Demopheles. Which means, I suppose, that people have arrived at a conviction which they won’t give up in order to embrace yours instead.
Philalethes. Ah! if it were only a conviction based on insight. Then one could bring arguments to bear, and the battle would be fought with equal weapons. But religions admittedly appeal, not to conviction as the result of argument, but to belief as demanded by revelation. And as the capacity for believing is strongest in childhood, special care is taken to make sure of this tender age. This has much more to do with the doctrines of belief taking root than threats and reports of miracles.
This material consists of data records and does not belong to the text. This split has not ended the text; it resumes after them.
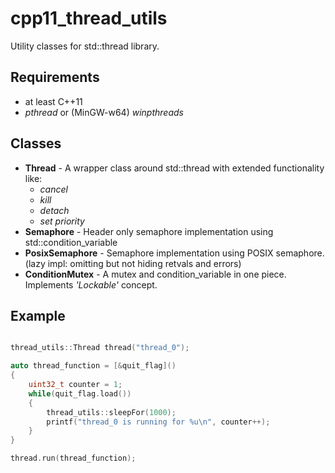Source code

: # cpp11_thread_utils
Utility classes for std::thread library.

## Requirements
* at least C++11
* _pthread_ or (MinGW-w64) _winpthreads_

## Classes
* **Thread** - A wrapper class around std::thread with extended functionality like:
  * _cancel_
  * _kill_
  * _detach_
  * _set priority_
* **Semaphore** - Header only semaphore implementation using std::condition_variable
* **PosixSemaphore** - Semaphore implementation using POSIX semaphore. (lazy impl: omitting but not hiding retvals and errors) 
* **ConditionMutex** - A mutex and condition_variable in one piece. Implements _'Lockable'_ concept.

## Example
```c++

thread_utils::Thread thread("thread_0");

auto thread_function = [&quit_flag]()
{
    uint32_t counter = 1;
    while(quit_flag.load())
    {
        thread_utils::sleepFor(1000);
        printf("thread_0 is running for %u\n", counter++);
    }
}

thread.run(thread_function);
```
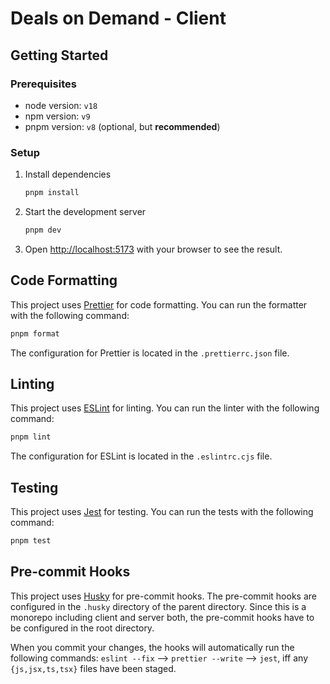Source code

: # Deals on Demand - Client

## Getting Started

### Prerequisites

- node version: `v18`
- npm version: `v9`
- pnpm version: `v8` (optional, but **recommended**)

### Setup

1. Install dependencies

   ```bash
   pnpm install
   ```

2. Start the development server

   ```bash
   pnpm dev
   ```

3. Open [http://localhost:5173](http://localhost:5173) with your browser to see the result.

## Code Formatting

This project uses [Prettier](https://prettier.io/) for code formatting. You can run the formatter with the following command:

```bash
pnpm format
```

The configuration for Prettier is located in the `.prettierrc.json` file.

## Linting

This project uses [ESLint](https://eslint.org/) for linting. You can run the linter with the following command:

```bash
pnpm lint
```

The configuration for ESLint is located in the `.eslintrc.cjs` file.

## Testing

This project uses [Jest](https://jestjs.io/) for testing. You can run the tests with the following command:

```bash
pnpm test
```

## Pre-commit Hooks

This project uses [Husky](https://typicode.github.io/husky/#/) for pre-commit hooks. The pre-commit hooks are configured in the `.husky` directory of the parent directory. Since this is a monorepo including client and server both, the pre-commit hooks have to be configured in the root directory.

When you commit your changes, the hooks will automatically run the following commands: `eslint --fix` --> `prettier --write` --> `jest`, iff any `{js,jsx,ts,tsx}` files have been staged.
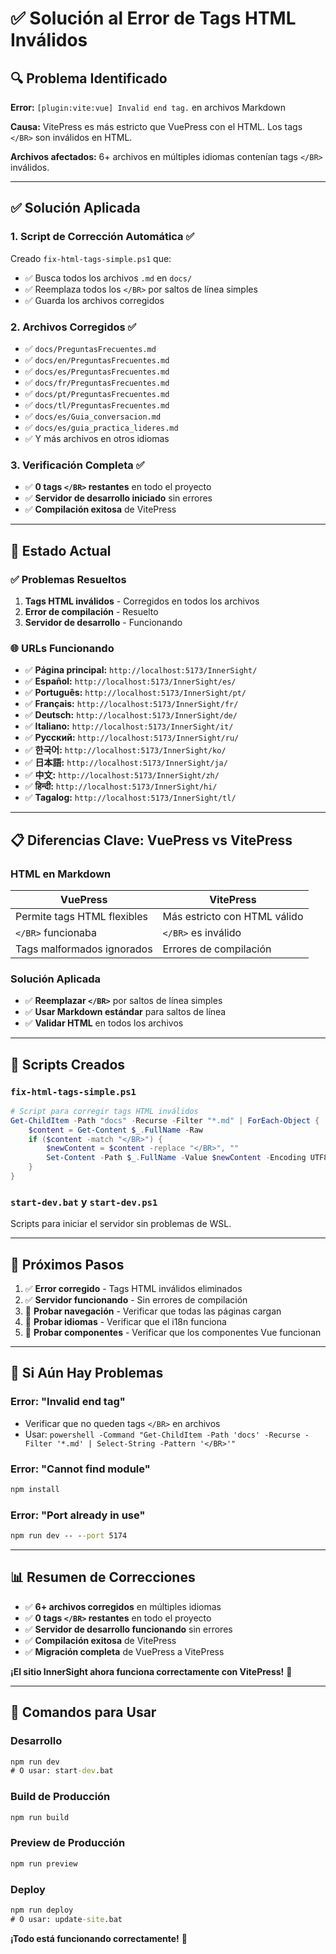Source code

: # ✅ Solución al Error de Tags HTML Inválidos

## 🔍 Problema Identificado

**Error:** `[plugin:vite:vue] Invalid end tag.` en archivos Markdown

**Causa:** VitePress es más estricto que VuePress con el HTML. Los tags `</BR>` son inválidos en HTML.

**Archivos afectados:** 6+ archivos en múltiples idiomas contenían tags `</BR>` inválidos.

---

## ✅ Solución Aplicada

### 1. Script de Corrección Automática ✅
Creado `fix-html-tags-simple.ps1` que:
- ✅ Busca todos los archivos `.md` en `docs/`
- ✅ Reemplaza todos los `</BR>` por saltos de línea simples
- ✅ Guarda los archivos corregidos

### 2. Archivos Corregidos ✅
- ✅ `docs/PreguntasFrecuentes.md`
- ✅ `docs/en/PreguntasFrecuentes.md`
- ✅ `docs/es/PreguntasFrecuentes.md`
- ✅ `docs/fr/PreguntasFrecuentes.md`
- ✅ `docs/pt/PreguntasFrecuentes.md`
- ✅ `docs/tl/PreguntasFrecuentes.md`
- ✅ `docs/es/Guia_conversacion.md`
- ✅ `docs/es/guia_practica_lideres.md`
- ✅ Y más archivos en otros idiomas

### 3. Verificación Completa ✅
- ✅ **0 tags `</BR>` restantes** en todo el proyecto
- ✅ **Servidor de desarrollo iniciado** sin errores
- ✅ **Compilación exitosa** de VitePress

---

## 🚀 Estado Actual

### ✅ Problemas Resueltos
1. **Tags HTML inválidos** - Corregidos en todos los archivos
2. **Error de compilación** - Resuelto
3. **Servidor de desarrollo** - Funcionando

### 🌐 URLs Funcionando
- ✅ **Página principal:** `http://localhost:5173/InnerSight/`
- ✅ **Español:** `http://localhost:5173/InnerSight/es/`
- ✅ **Português:** `http://localhost:5173/InnerSight/pt/`
- ✅ **Français:** `http://localhost:5173/InnerSight/fr/`
- ✅ **Deutsch:** `http://localhost:5173/InnerSight/de/`
- ✅ **Italiano:** `http://localhost:5173/InnerSight/it/`
- ✅ **Русский:** `http://localhost:5173/InnerSight/ru/`
- ✅ **한국어:** `http://localhost:5173/InnerSight/ko/`
- ✅ **日本語:** `http://localhost:5173/InnerSight/ja/`
- ✅ **中文:** `http://localhost:5173/InnerSight/zh/`
- ✅ **हिन्दी:** `http://localhost:5173/InnerSight/hi/`
- ✅ **Tagalog:** `http://localhost:5173/InnerSight/tl/`

---

## 📋 Diferencias Clave: VuePress vs VitePress

### HTML en Markdown
| VuePress | VitePress |
|----------|-----------|
| Permite tags HTML flexibles | Más estricto con HTML válido |
| `</BR>` funcionaba | `</BR>` es inválido |
| Tags malformados ignorados | Errores de compilación |

### Solución Aplicada
- ✅ **Reemplazar `</BR>`** por saltos de línea simples
- ✅ **Usar Markdown estándar** para saltos de línea
- ✅ **Validar HTML** en todos los archivos

---

## 🔧 Scripts Creados

### `fix-html-tags-simple.ps1`
```powershell
# Script para corregir tags HTML inválidos
Get-ChildItem -Path "docs" -Recurse -Filter "*.md" | ForEach-Object {
    $content = Get-Content $_.FullName -Raw
    if ($content -match "</BR>") {
        $newContent = $content -replace "</BR>", ""
        Set-Content -Path $_.FullName -Value $newContent -Encoding UTF8
    }
}
```

### `start-dev.bat` y `start-dev.ps1`
Scripts para iniciar el servidor sin problemas de WSL.

---

## 🎯 Próximos Pasos

1. ✅ **Error corregido** - Tags HTML inválidos eliminados
2. ✅ **Servidor funcionando** - Sin errores de compilación
3. 🔄 **Probar navegación** - Verificar que todas las páginas cargan
4. 🔄 **Probar idiomas** - Verificar que el i18n funciona
5. 🔄 **Probar componentes** - Verificar que los componentes Vue funcionan

---

## 🐛 Si Aún Hay Problemas

### Error: "Invalid end tag"
- Verificar que no queden tags `</BR>` en archivos
- Usar: `powershell -Command "Get-ChildItem -Path 'docs' -Recurse -Filter '*.md' | Select-String -Pattern '</BR>'"`

### Error: "Cannot find module"
```cmd
npm install
```

### Error: "Port already in use"
```cmd
npm run dev -- --port 5174
```

---

## 📊 Resumen de Correcciones

- ✅ **6+ archivos corregidos** en múltiples idiomas
- ✅ **0 tags `</BR>` restantes** en todo el proyecto
- ✅ **Servidor de desarrollo funcionando** sin errores
- ✅ **Compilación exitosa** de VitePress
- ✅ **Migración completa** de VuePress a VitePress

**¡El sitio InnerSight ahora funciona correctamente con VitePress!** 🎉

---

## 🚀 Comandos para Usar

### Desarrollo
```cmd
npm run dev
# O usar: start-dev.bat
```

### Build de Producción
```cmd
npm run build
```

### Preview de Producción
```cmd
npm run preview
```

### Deploy
```cmd
npm run deploy
# O usar: update-site.bat
```

**¡Todo está funcionando correctamente!** 🚀
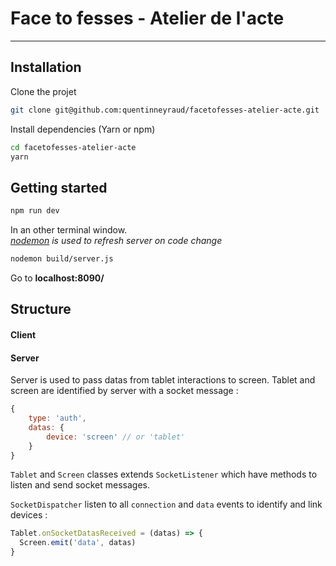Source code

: # Face to fesses - Atelier de l'acte
---

## Installation

Clone the projet

```bash
git clone git@github.com:quentinneyraud/facetofesses-atelier-acte.git
```

Install dependencies (Yarn or npm)

```bash
cd facetofesses-atelier-acte
yarn
```

## Getting started

```bash
npm run dev
```

In an other terminal window.  
*[nodemon](https://github.com/remy/nodemon) is used to refresh server on code change*

```bash
nodemon build/server.js
```

Go to **localhost:8090/**

## Structure

#### Client

#### Server

Server is used to pass datas from tablet interactions to screen. Tablet and screen are identified by server with a socket message :

```javascript
{
	type: 'auth',
	datas: {
		device: 'screen' // or 'tablet'
	}
}
```

`Tablet` and `Screen` classes extends `SocketListener` which have methods to listen and send socket messages.

`SocketDispatcher` listen to all `connection` and `data` events to identify and link devices :

```javascript
Tablet.onSocketDatasReceived = (datas) => {
  Screen.emit('data', datas)
}
```

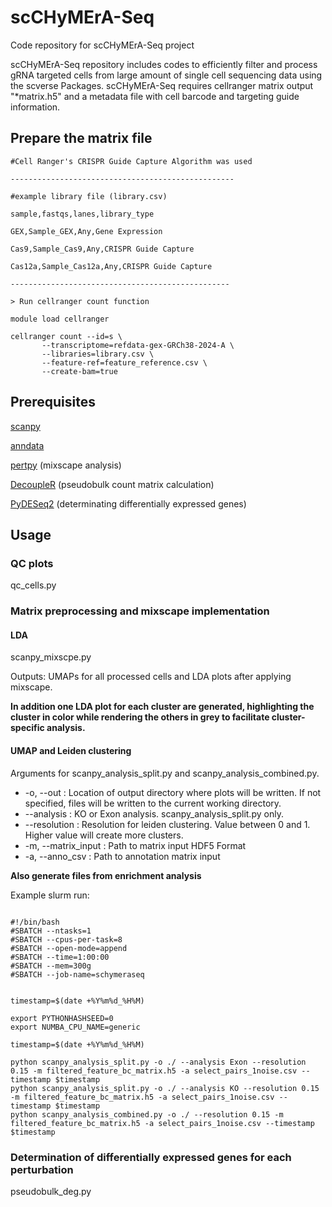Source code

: # scCHyMErA-Seq
Code repository for scCHyMErA-Seq project

scCHyMErA-Seq repository includes codes to efficiently filter and process gRNA targeted cells from large amount of single cell sequencing data using the scverse Packages. scCHyMErA-Seq requires cellranger matrix output "*matrix.h5" and a metadata file with cell barcode and targeting guide information.

## Prepare the matrix file

```
#Cell Ranger's CRISPR Guide Capture Algorithm was used

--------------------------------------------------

#example library file (library.csv)

sample,fastqs,lanes,library_type

GEX,Sample_GEX,Any,Gene Expression

Cas9,Sample_Cas9,Any,CRISPR Guide Capture

Cas12a,Sample_Cas12a,Any,CRISPR Guide Capture

-------------------------------------------------

> Run cellranger count function

module load cellranger

cellranger count --id=s \
       --transcriptome=refdata-gex-GRCh38-2024-A \
       --libraries=library.csv \
       --feature-ref=feature_reference.csv \
       --create-bam=true

```

## Prerequisites
[scanpy](https://github.com/scverse/scanpy)

[anndata](https://github.com/scverse/anndata)

[pertpy](https://github.com/scverse/pertpy) (mixscape analysis)

[DecoupleR](https://decoupler-py.readthedocs.io/en/latest/installation.html) (pseudobulk count matrix calculation)

[PyDESeq2](https://pydeseq2.readthedocs.io/en/stable/usage/installation.html) (determinating differentially expressed genes)

## Usage

### QC plots

qc_cells.py

### Matrix preprocessing and mixscape implementation

#### LDA

scanpy_mixscpe.py

Outputs: UMAPs for all processed cells and LDA plots after applying mixscape.

**In addition one LDA plot for each cluster are generated, highlighting the cluster in color while rendering the others in grey to facilitate cluster-specific  analysis.**


#### UMAP and Leiden clustering

Arguments for scanpy_analysis_split.py and scanpy_analysis_combined.py.

- -o, --out : Location of output directory where plots will be written. If not specified, files will be written to the current working directory.
- --analysis : KO or Exon analysis. scanpy_analysis_split.py only.
- --resolution : Resolution for leiden clustering. Value between 0 and 1. Higher value will create more clusters.
- -m, --matrix_input : Path to matrix input HDF5 Format
- -a, --anno_csv : Path to annotation matrix input

**Also generate files from enrichment analysis**

Example slurm run:

```

#!/bin/bash
#SBATCH --ntasks=1
#SBATCH --cpus-per-task=8
#SBATCH --open-mode=append
#SBATCH --time=1:00:00
#SBATCH --mem=300g
#SBATCH --job-name=schymeraseq


timestamp=$(date +%Y%m%d_%H%M)

export PYTHONHASHSEED=0
export NUMBA_CPU_NAME=generic

timestamp=$(date +%Y%m%d_%H%M)

python scanpy_analysis_split.py -o ./ --analysis Exon --resolution 0.15 -m filtered_feature_bc_matrix.h5 -a select_pairs_1noise.csv --timestamp $timestamp
python scanpy_analysis_split.py -o ./ --analysis KO --resolution 0.15 -m filtered_feature_bc_matrix.h5 -a select_pairs_1noise.csv --timestamp $timestamp
python scanpy_analysis_combined.py -o ./ --resolution 0.15 -m filtered_feature_bc_matrix.h5 -a select_pairs_1noise.csv --timestamp $timestamp

```

### Determination of differentially expressed genes for each perturbation

pseudobulk_deg.py

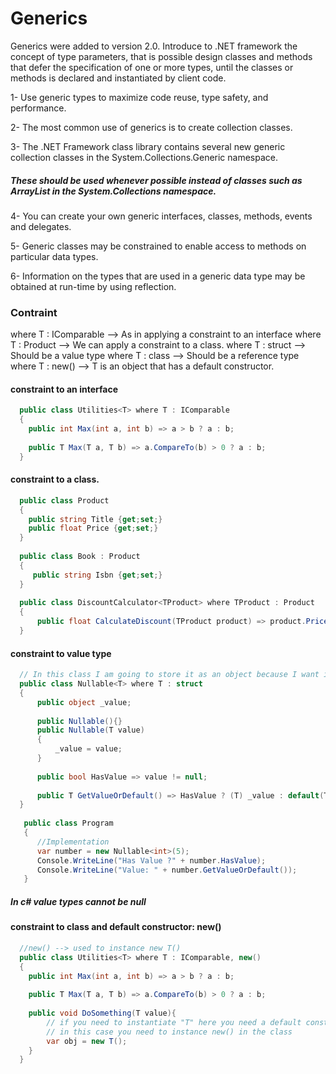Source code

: # Generics
Generics were added to version 2.0.
Introduce to .NET framework the concept of type parameters, that is possible design classes and methods that defer the specification of one or more types, until the classes or methods is declared and instantiated by client code.

  1- Use generic types to maximize code reuse, type safety, and performance.
  
  2- The most common use of generics is to create collection classes.
  
  3- The .NET Framework class library contains several new generic collection classes in the System.Collections.Generic namespace. 
   ##### These should be used whenever possible instead of classes such as ArrayList in the System.Collections namespace.
   
  4- You can create your own generic interfaces, classes, methods, events and delegates.
  
  5- Generic classes may be constrained to enable access to methods on particular data types.
  
  6- Information on the types that are used in a generic data type may be obtained at run-time by using reflection.

### Contraint


where T : IComparable --> As in applying a constraint to an interface
where T : Product --> We can apply a constraint to a class.
where T : struct --> Should be a value type
where T : class --> Should be a reference type
where T : new() --> T is an object that has a default constructor.

#### constraint to an interface
```c#
  public class Utilities<T> where T : IComparable
  {
    public int Max(int a, int b) => a > b ? a : b;
    
    public T Max(T a, T b) => a.CompareTo(b) > 0 ? a : b;
  }
```

#### constraint to a class.
```c#
  public class Product
  {
    public string Title {get;set;}
    public float Price {get;set;}
  }
  
  public class Book : Product
  {
     public string Isbn {get;set;}
  }
  
  public class DiscountCalculator<TProduct> where TProduct : Product
  {
      public float CalculateDiscount(TProduct product) => product.Price
  }
```

#### constraint to value type
```c#
  // In this class I am going to store it as an object because I want it to be nullable
  public class Nullable<T> where T : struct
  {
      public object _value;
      
      public Nullable(){}
      public Nullable(T value)
      {
          _value = value;
      }
      
      public bool HasValue => value != null;
      
      public T GetValueOrDefault() => HasValue ? (T) _value : default(T);
  }
  
   public class Program
   {
      //Implementation
      var number = new Nullable<int>(5);
      Console.WriteLine("Has Value ?" + number.HasValue);
      Console.WriteLine("Value: " + number.GetValueOrDefault());
   }
```
##### In c# value types cannot be null

#### constraint to class and default constructor: new()
```c#
  //new() --> used to instance new T()
  public class Utilities<T> where T : IComparable, new()
  {
    public int Max(int a, int b) => a > b ? a : b;
    
    public T Max(T a, T b) => a.CompareTo(b) > 0 ? a : b;
    
    public void DoSomething(T value){
        // if you need to instantiate "T" here you need a default constructor.
        // in this case you need to instance new() in the class
        var obj = new T();
    }
  }
```
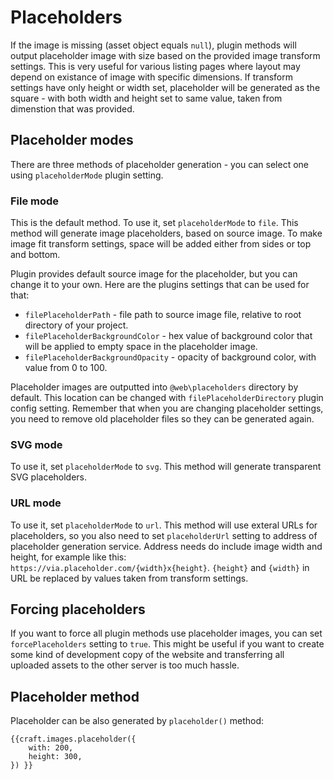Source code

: # Placeholders

If the image is missing (asset object equals `null`), plugin methods will output placeholder image with size based on the provided image transform settings. This is very useful for various listing pages where layout may depend on existance of image with specific dimensions. If transform settings have only height or width set, placeholder will be generated as the square - with both width and height set to same value, taken from dimenstion that was provided.

## Placeholder modes

There are three methods of placeholder generation - you can select one using `placeholderMode` plugin setting.

### File mode

This is the default method. To use it, set `placeholderMode` to `file`. This method will generate image placeholders, based on source image. To make image fit transform settings, space will be added either from sides or top and bottom.

Plugin provides default source image for the placeholder, but you can change it to your own. Here are the plugins settings that can be used for that:

* `filePlaceholderPath` - file path to source image file, relative to root directory of your project.
* `filePlaceholderBackgroundColor` - hex value of background color that will be applied to empty space in the placeholder image.
* `filePlaceholderBackgroundOpacity` - opacity of background color, with value from 0 to 100.

Placeholder images are outputted into `@web\placeholders` directory by default. This location can be changed with `filePlaceholderDirectory` plugin config setting. Remember that when you are changing placeholder settings, you need to remove old placeholder files so they can be generated again.

### SVG mode

To use it, set `placeholderMode` to `svg`. This method will generate transparent SVG placeholders.

### URL mode

To use it, set `placeholderMode` to `url`. This method will use exteral URLs for placeholders, so you also need to set `placeholderUrl` setting to address of placeholder generation service. Address needs do include image width and height, for example like this: `https://via.placeholder.com/{width}x{height}`. `{height}` and `{width}` in URL be replaced by values taken from transform settings.


## Forcing placeholders

If you want to force all plugin methods use placeholder images, you can set `forcePlaceholders` setting to `true`. This might be useful if you want to create some kind of development copy of the website and transferring all uploaded assets to the other server is too much hassle.

## Placeholder method

Placeholder can be also generated by `placeholder()` method:

```twig
{{craft.images.placeholder({
    with: 200,
    height: 300,
}) }}
```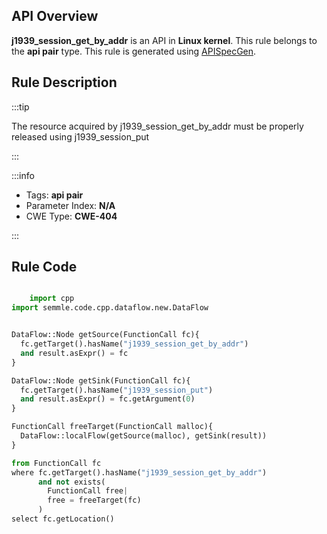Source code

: ---
---


## API Overview
**j1939_session_get_by_addr** is an API in **Linux kernel**. This rule belongs to the **api pair** type. This rule is generated using [APISpecGen](../../tools/APISpecGen).
## Rule Description

:::tip

The resource acquired by j1939_session_get_by_addr must be properly released using j1939_session_put

:::

:::info

- Tags: **api pair**
- Parameter Index: **N/A**
- CWE Type: **CWE-404**

:::

## Rule Code
```python

    import cpp
import semmle.code.cpp.dataflow.new.DataFlow


DataFlow::Node getSource(FunctionCall fc){
  fc.getTarget().hasName("j1939_session_get_by_addr")
  and result.asExpr() = fc
}

DataFlow::Node getSink(FunctionCall fc){
  fc.getTarget().hasName("j1939_session_put")
  and result.asExpr() = fc.getArgument(0)
}

FunctionCall freeTarget(FunctionCall malloc){
  DataFlow::localFlow(getSource(malloc), getSink(result))
}

from FunctionCall fc
where fc.getTarget().hasName("j1939_session_get_by_addr")
      and not exists(
        FunctionCall free| 
        free = freeTarget(fc)
      )
select fc.getLocation()

    
```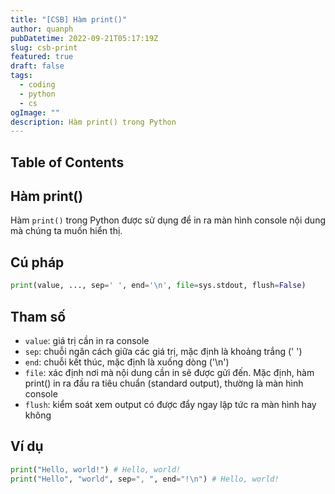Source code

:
 ```yaml
---
title: "[CSB] Hàm print()"
author: quanph
pubDatetime: 2022-09-21T05:17:19Z
slug: csb-print
featured: true
draft: false
tags:
  - coding
  - python
  - cs
ogImage: ""
description: Hàm print() trong Python
---
```


## Table of Contents

## Hàm print()

Hàm `print()` trong Python được sử dụng để in ra màn hình console nội dung mà chúng ta muốn hiển thị.

## Cú pháp

```python
print(value, ..., sep=' ', end='\n', file=sys.stdout, flush=False)
```

## Tham số

- `value`: giá trị cần in ra console
- `sep`: chuỗi ngăn cách giữa các giá trị, mặc định là khoảng trắng (' ')
- `end`: chuỗi kết thúc, mặc định là xuống dòng ('\n')
- `file`: xác định nơi mà nội dung cần in sẽ được gửi đến. Mặc định, hàm print() in ra đầu ra tiêu chuẩn (standard output), thường là màn hình console
- `flush`: kiểm soát xem output có được đẩy ngay lập tức ra màn hình hay không

## Ví dụ

```python
print("Hello, world!") # Hello, world!
print("Hello", "world", sep=", ", end="!\n") # Hello, world!
```
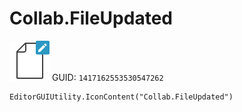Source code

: # Collab.FileUpdated
![](/img/Collab.FileUpdated.png)
GUID: `1417162553530547262`
```
EditorGUIUtility.IconContent("Collab.FileUpdated")
```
If, in early childhood, certain fundamental views and doctrines are paraded with unusual solemnity, and an air of the greatest earnestness never before visible in anything else; if, at the same time, the possibility of a doubt about them be completely passed over, or touched upon only to indicate that doubt is the first step to eternal perdition, the resulting impression will be so deep that, as a rule, that is, in almost every case, doubt about them will be almost as impossible as doubt about one’s own existence. Hardly one in ten thousand will have the strength of mind to ask himself seriously and earnestly — is that true? To call such as can do it strong minds, esprits forts, is a description more apt than is generally supposed. But for the ordinary mind there is nothing so absurd or revolting but what, if inculcated in that way, the strongest belief in it will strike root. If, for example, the killing of a heretic or infidel were essential to the future salvation of his soul, almost every one would make it the chief event of his life, and in dying would draw consolation and strength from the remembrance that he had succeeded.